El 19 de septiembre último, la tradicional basílica de Nuestra Señora de Guadalupe, auténtico emblema santafesino, cumplió sus primeros noventa años. Con tal motivo ha editado una ilustrativa revista en cuyas páginas se reseña el historial de esa iglesia, así como también se evoca a aquellos sacerdotes que fueron fundamentales en esa trayectoria nonagenaria, desde sus primeros párrocos a los más contemporáneos.
"La creación y la vida de la parroquia señala, el padre Panigo en el editorial de esa publicación, han sido muy especiales. Ese carácter especial se lo da el hecho de ser un santuario. Esa doble realidad crea tensiones, las tensiones propias de toda realidad viva, en la que todos podemos enriquecernos. Junto a la vida parroquial y a la presencia constante de los fieles que la forman, en este centro de fe, esperanza, caridad y humanidad, se desarrolla también todo el movimiento y la vitalidad propia de un santuario que recibe la visita constante de peregrinos".
En sus páginas, la revista incluye también un oportuno repaso a las actividades que se desarrollan en el marco de ese templo, no sólo las meramente eclesiásticas, sino aquellas que son de índole comunitaria y hasta educativa. Además contiene notas donde se abordan temas tales como los vinculados con aquellos aborígenes que se acercaron a la Virgen, la transcripción de una charla del padre Ricardo Nocetti sobre la beatificación de Ceferino Namuncurá, el discurso del Papa Benedicto XVI en la Fiesta de Acogida de las Jornadas Mundiales de la Juventud, temas vinculados con el Año Jubilar Paulino 2008-2009 y otros más cotidianos, como las obras edilicias que, día a día, continúan materializándose en la histórica basílica santafesina. Por esos y otros textos, bien puede considerarse a esa publicación como un verdadero documento.
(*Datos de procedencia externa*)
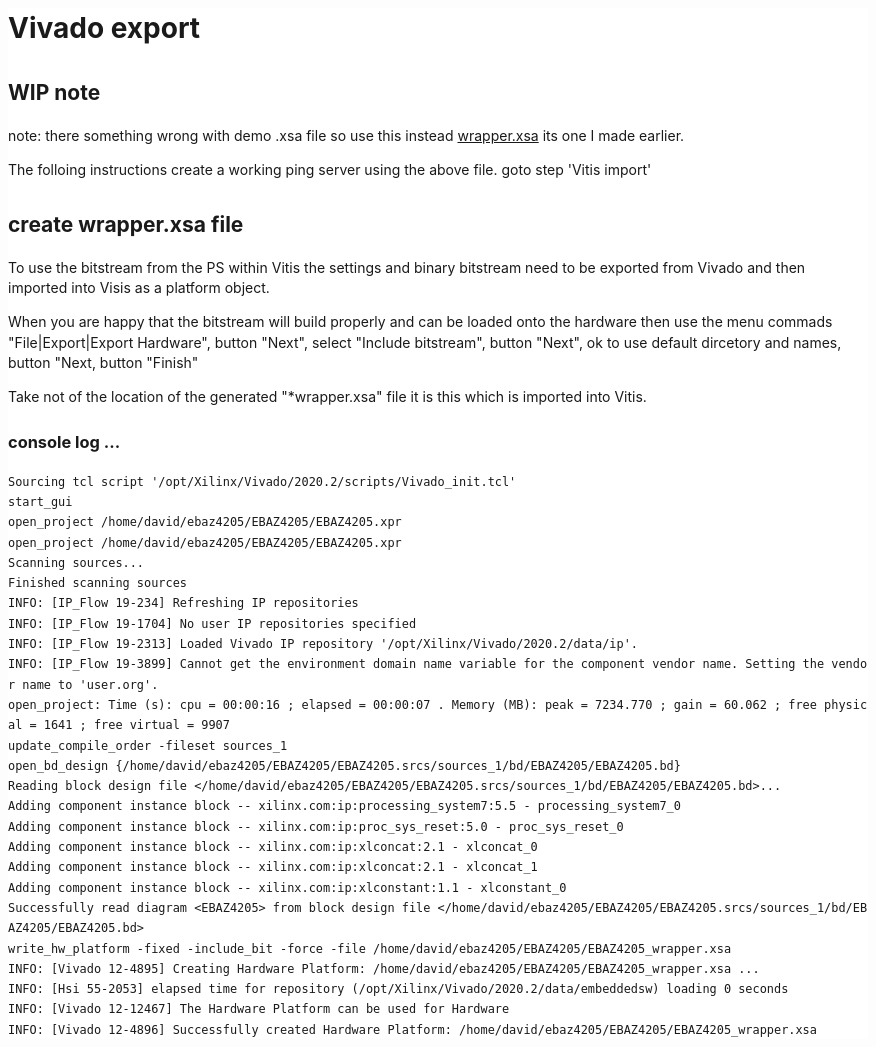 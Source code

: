 # Vivado export

## WIP note
note: there something wrong with demo .xsa file so use this instead
[wrapper.xsa](./bitstream/design_4_wrapper.xsa) its one I made earlier.

The folloing instructions create a working ping server using the above file.
goto step 'Vitis import'


## create wrapper.xsa file

To use the bitstream from the PS within Vitis the settings and binary bitstream need to be exported from Vivado and then imported into Visis as a platform object.

When you are happy that the bitstream will build properly and can be loaded onto the hardware then use the menu commads "File|Export|Export Hardware", button "Next", select "Include bitstream", button "Next", ok to use default dircetory and names, button "Next, button "Finish"

Take not of the location of the generated "*wrapper.xsa" file it is this which is imported into Vitis.

### console log ...

```
Sourcing tcl script '/opt/Xilinx/Vivado/2020.2/scripts/Vivado_init.tcl'
start_gui
open_project /home/david/ebaz4205/EBAZ4205/EBAZ4205.xpr
open_project /home/david/ebaz4205/EBAZ4205/EBAZ4205.xpr
Scanning sources...
Finished scanning sources
INFO: [IP_Flow 19-234] Refreshing IP repositories
INFO: [IP_Flow 19-1704] No user IP repositories specified
INFO: [IP_Flow 19-2313] Loaded Vivado IP repository '/opt/Xilinx/Vivado/2020.2/data/ip'.
INFO: [IP_Flow 19-3899] Cannot get the environment domain name variable for the component vendor name. Setting the vendor name to 'user.org'.
open_project: Time (s): cpu = 00:00:16 ; elapsed = 00:00:07 . Memory (MB): peak = 7234.770 ; gain = 60.062 ; free physical = 1641 ; free virtual = 9907
update_compile_order -fileset sources_1
open_bd_design {/home/david/ebaz4205/EBAZ4205/EBAZ4205.srcs/sources_1/bd/EBAZ4205/EBAZ4205.bd}
Reading block design file </home/david/ebaz4205/EBAZ4205/EBAZ4205.srcs/sources_1/bd/EBAZ4205/EBAZ4205.bd>...
Adding component instance block -- xilinx.com:ip:processing_system7:5.5 - processing_system7_0
Adding component instance block -- xilinx.com:ip:proc_sys_reset:5.0 - proc_sys_reset_0
Adding component instance block -- xilinx.com:ip:xlconcat:2.1 - xlconcat_0
Adding component instance block -- xilinx.com:ip:xlconcat:2.1 - xlconcat_1
Adding component instance block -- xilinx.com:ip:xlconstant:1.1 - xlconstant_0
Successfully read diagram <EBAZ4205> from block design file </home/david/ebaz4205/EBAZ4205/EBAZ4205.srcs/sources_1/bd/EBAZ4205/EBAZ4205.bd>
write_hw_platform -fixed -include_bit -force -file /home/david/ebaz4205/EBAZ4205/EBAZ4205_wrapper.xsa
INFO: [Vivado 12-4895] Creating Hardware Platform: /home/david/ebaz4205/EBAZ4205/EBAZ4205_wrapper.xsa ...
INFO: [Hsi 55-2053] elapsed time for repository (/opt/Xilinx/Vivado/2020.2/data/embeddedsw) loading 0 seconds
INFO: [Vivado 12-12467] The Hardware Platform can be used for Hardware
INFO: [Vivado 12-4896] Successfully created Hardware Platform: /home/david/ebaz4205/EBAZ4205/EBAZ4205_wrapper.xsa
```

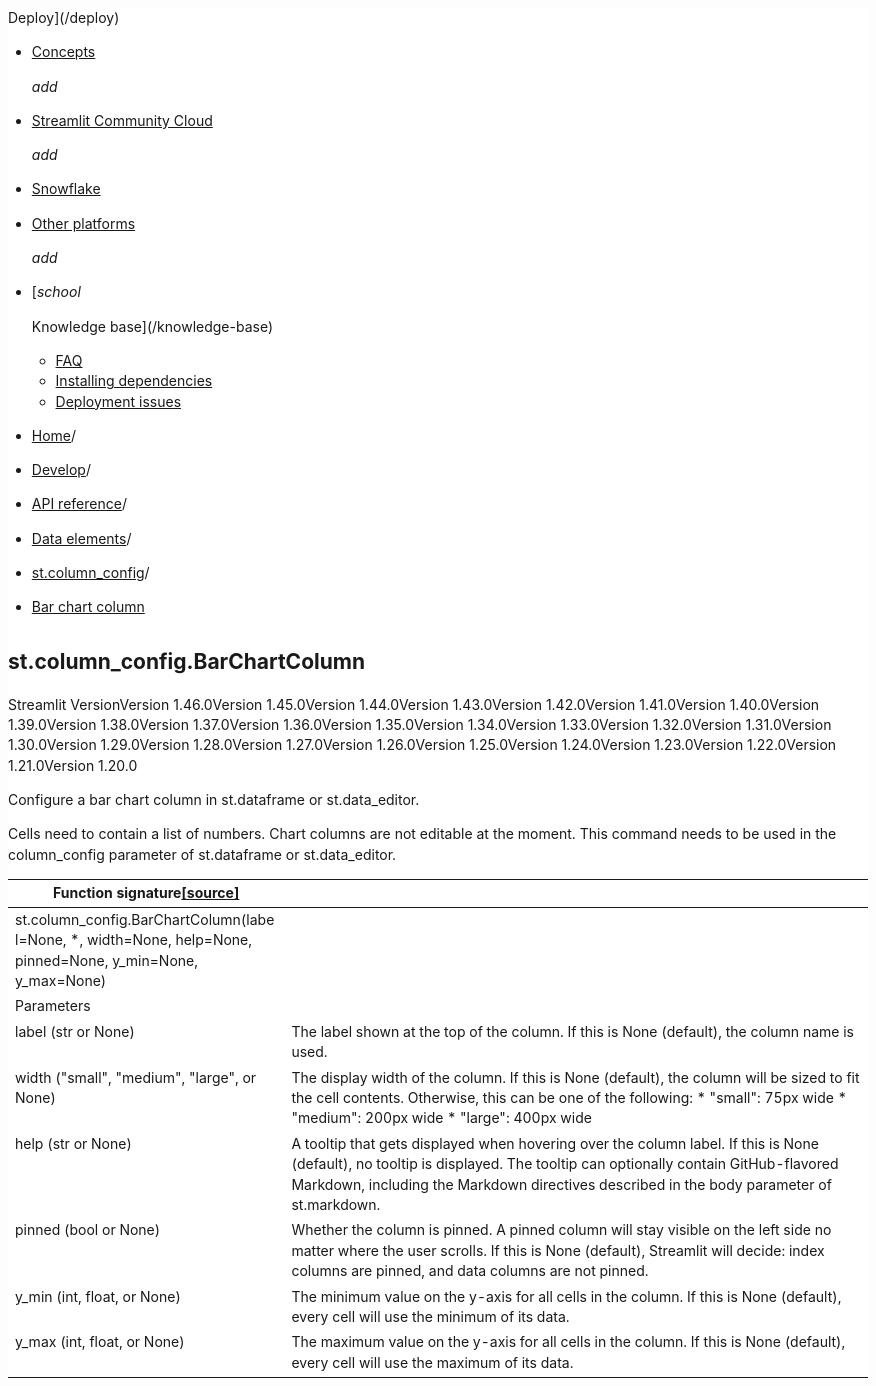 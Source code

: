   Deploy](/deploy)
  + [Concepts](/deploy/concepts)

    *add*
  + [Streamlit Community Cloud](/deploy/streamlit-community-cloud)

    *add*
  + [Snowflake](/deploy/snowflake)
  + [Other platforms](/deploy/tutorials)

    *add*
* [*school*

  Knowledge base](/knowledge-base)
  + [FAQ](/knowledge-base/using-streamlit)
  + [Installing dependencies](/knowledge-base/dependencies)
  + [Deployment issues](/knowledge-base/deploy)

* [Home](/)/
* [Develop](/develop)/
* [API reference](/develop/api-reference)/
* [Data elements](/develop/api-reference/data)/
* [st.column\_config](/develop/api-reference/data/st.column_config)/
* [Bar chart column](/develop/api-reference/data/st.column_config/st.column_config.barchartcolumn)

st.column\_config.BarChartColumn
--------------------------------

Streamlit VersionVersion 1.46.0Version 1.45.0Version 1.44.0Version 1.43.0Version 1.42.0Version 1.41.0Version 1.40.0Version 1.39.0Version 1.38.0Version 1.37.0Version 1.36.0Version 1.35.0Version 1.34.0Version 1.33.0Version 1.32.0Version 1.31.0Version 1.30.0Version 1.29.0Version 1.28.0Version 1.27.0Version 1.26.0Version 1.25.0Version 1.24.0Version 1.23.0Version 1.22.0Version 1.21.0Version 1.20.0

Configure a bar chart column in st.dataframe or st.data\_editor.

Cells need to contain a list of numbers. Chart columns are not editable
at the moment. This command needs to be used in the column\_config parameter
of st.dataframe or st.data\_editor.

| Function signature[[source]](https://github.com/streamlit/streamlit/blob/1.46.0/lib/streamlit/elements/lib/column_types.py#L1021 "View st.BarChartColumn source code on GitHub") | |
| --- | --- |
| st.column\_config.BarChartColumn(label=None, \*, width=None, help=None, pinned=None, y\_min=None, y\_max=None) | |
| Parameters | |
| label (str or None) | The label shown at the top of the column. If this is None (default), the column name is used. |
| width ("small", "medium", "large", or None) | The display width of the column. If this is None (default), the column will be sized to fit the cell contents. Otherwise, this can be one of the following:   * "small": 75px wide * "medium": 200px wide * "large": 400px wide |
| help (str or None) | A tooltip that gets displayed when hovering over the column label. If this is None (default), no tooltip is displayed.  The tooltip can optionally contain GitHub-flavored Markdown, including the Markdown directives described in the body parameter of st.markdown. |
| pinned (bool or None) | Whether the column is pinned. A pinned column will stay visible on the left side no matter where the user scrolls. If this is None (default), Streamlit will decide: index columns are pinned, and data columns are not pinned. |
| y\_min (int, float, or None) | The minimum value on the y-axis for all cells in the column. If this is None (default), every cell will use the minimum of its data. |
| y\_max (int, float, or None) | The maximum value on the y-axis for all cells in the column. If this is None (default), every cell will use the maximum of its data. |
Como se evoca en las páginas de la revista, fue Mons. Juan Agustín Boneo, primer obispo de la diócesis santafesina, el prelado que dispuso la creación de ese templo. De más está decir que él había llegado a la Santa Fe de fines del siglo XIX, siendo ya un ferviente devoto de la Virgen, a la que también hizo patrona de nuestra ciudad.
Con el transcurrir del tiempo, la primigenia parroquia alcanzó la categoría de basílica y la fecha elegida para su creación no había sido casual: era el día en que el obispo conmemoraba las bodas de oro de su ordenación sacerdotal.
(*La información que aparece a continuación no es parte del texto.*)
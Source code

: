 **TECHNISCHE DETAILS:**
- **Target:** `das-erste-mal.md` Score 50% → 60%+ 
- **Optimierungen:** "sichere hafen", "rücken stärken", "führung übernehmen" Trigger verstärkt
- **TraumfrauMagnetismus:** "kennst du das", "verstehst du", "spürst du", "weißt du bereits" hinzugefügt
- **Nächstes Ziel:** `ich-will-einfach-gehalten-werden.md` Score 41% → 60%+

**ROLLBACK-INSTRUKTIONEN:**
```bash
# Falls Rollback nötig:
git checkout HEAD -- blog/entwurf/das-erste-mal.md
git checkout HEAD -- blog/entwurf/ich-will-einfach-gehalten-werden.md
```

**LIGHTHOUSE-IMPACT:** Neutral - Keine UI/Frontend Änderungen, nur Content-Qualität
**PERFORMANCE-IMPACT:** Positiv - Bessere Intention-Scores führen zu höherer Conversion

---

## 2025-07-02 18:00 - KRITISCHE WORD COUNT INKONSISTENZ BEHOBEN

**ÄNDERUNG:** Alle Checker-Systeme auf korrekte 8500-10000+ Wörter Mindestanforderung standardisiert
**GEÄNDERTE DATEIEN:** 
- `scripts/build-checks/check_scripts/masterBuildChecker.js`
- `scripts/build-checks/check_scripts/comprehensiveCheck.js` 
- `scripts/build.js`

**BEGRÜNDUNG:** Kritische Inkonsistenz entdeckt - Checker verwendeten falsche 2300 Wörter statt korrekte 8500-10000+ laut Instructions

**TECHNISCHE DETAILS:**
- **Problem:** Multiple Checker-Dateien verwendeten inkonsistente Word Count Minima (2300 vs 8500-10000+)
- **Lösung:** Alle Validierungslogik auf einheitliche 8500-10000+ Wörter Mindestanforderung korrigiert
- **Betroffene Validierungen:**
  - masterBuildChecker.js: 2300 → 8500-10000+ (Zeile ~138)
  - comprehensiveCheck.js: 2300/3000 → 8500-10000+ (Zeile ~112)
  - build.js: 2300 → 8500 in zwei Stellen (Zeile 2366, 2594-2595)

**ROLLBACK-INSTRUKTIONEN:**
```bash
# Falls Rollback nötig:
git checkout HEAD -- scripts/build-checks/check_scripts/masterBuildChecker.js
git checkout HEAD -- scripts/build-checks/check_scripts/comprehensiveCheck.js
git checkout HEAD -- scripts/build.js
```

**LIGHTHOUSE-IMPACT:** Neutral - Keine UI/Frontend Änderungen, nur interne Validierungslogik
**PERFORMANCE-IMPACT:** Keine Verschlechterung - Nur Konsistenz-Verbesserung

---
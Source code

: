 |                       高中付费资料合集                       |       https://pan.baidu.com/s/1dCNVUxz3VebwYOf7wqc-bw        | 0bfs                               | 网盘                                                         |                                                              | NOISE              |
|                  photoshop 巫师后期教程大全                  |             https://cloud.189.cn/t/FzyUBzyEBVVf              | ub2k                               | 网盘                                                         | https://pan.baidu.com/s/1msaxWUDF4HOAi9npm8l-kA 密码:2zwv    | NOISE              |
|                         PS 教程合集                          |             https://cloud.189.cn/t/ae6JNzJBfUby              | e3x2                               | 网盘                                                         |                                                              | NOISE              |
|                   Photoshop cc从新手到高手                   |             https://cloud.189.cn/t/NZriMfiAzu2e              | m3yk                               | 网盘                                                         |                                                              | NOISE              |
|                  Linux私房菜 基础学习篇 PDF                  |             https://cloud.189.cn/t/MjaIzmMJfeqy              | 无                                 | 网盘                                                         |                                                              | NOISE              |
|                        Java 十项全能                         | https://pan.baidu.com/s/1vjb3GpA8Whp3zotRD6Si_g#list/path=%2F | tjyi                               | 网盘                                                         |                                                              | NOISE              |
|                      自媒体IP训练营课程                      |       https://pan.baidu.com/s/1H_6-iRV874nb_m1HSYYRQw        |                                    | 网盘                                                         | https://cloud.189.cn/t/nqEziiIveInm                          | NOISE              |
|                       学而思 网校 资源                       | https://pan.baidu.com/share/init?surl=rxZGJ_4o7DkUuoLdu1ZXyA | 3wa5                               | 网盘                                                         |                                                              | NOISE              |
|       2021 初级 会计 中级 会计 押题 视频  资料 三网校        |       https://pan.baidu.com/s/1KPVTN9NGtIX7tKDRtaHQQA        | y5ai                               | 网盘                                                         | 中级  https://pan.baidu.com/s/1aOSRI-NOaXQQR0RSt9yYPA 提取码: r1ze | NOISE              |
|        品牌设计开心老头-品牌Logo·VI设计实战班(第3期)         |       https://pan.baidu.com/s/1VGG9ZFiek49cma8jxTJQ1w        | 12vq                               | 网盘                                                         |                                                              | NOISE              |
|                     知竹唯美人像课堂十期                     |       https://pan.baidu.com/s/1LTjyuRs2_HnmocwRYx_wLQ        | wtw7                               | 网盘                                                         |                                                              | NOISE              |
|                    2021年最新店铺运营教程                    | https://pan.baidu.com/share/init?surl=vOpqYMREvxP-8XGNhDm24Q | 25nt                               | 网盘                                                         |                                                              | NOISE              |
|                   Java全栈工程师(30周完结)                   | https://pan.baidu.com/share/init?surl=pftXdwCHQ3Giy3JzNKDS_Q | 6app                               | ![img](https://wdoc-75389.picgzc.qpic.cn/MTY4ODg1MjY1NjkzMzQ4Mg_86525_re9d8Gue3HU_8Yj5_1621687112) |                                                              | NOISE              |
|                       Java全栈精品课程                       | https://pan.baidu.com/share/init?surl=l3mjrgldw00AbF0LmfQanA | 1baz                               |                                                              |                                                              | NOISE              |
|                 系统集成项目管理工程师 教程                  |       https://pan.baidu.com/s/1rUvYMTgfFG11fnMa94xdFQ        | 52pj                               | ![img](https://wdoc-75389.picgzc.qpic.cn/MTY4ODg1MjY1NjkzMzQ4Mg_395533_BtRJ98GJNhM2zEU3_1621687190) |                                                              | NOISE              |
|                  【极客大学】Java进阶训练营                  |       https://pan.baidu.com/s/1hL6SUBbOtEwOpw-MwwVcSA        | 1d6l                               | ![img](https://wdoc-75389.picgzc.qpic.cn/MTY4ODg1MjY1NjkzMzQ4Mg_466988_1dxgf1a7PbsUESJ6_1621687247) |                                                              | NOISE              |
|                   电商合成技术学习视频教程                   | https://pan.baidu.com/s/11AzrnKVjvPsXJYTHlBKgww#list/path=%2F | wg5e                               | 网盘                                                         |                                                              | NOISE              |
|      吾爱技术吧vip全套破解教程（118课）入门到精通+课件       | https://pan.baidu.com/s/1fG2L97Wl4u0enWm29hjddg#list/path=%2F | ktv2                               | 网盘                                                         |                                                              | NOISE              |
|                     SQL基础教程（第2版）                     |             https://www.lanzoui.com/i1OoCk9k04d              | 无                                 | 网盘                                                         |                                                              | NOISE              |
Muchos fueron los sacerdotes que estuvieron al frente de la iglesia se recuerda, desde el Pbro. Miguel Genesio al Pbro. Edgardo Juan Trucco, que dejó este mundo pocos años atrás, después de que, por décadas, fuera el impulsor de una infatigable misión pastoral, que se extendió mucho más allá de los muros de la basílica. Bien puede decirse que era su basílica, porque en ella y para ella vivió, y en ella hoy descansan sus restos.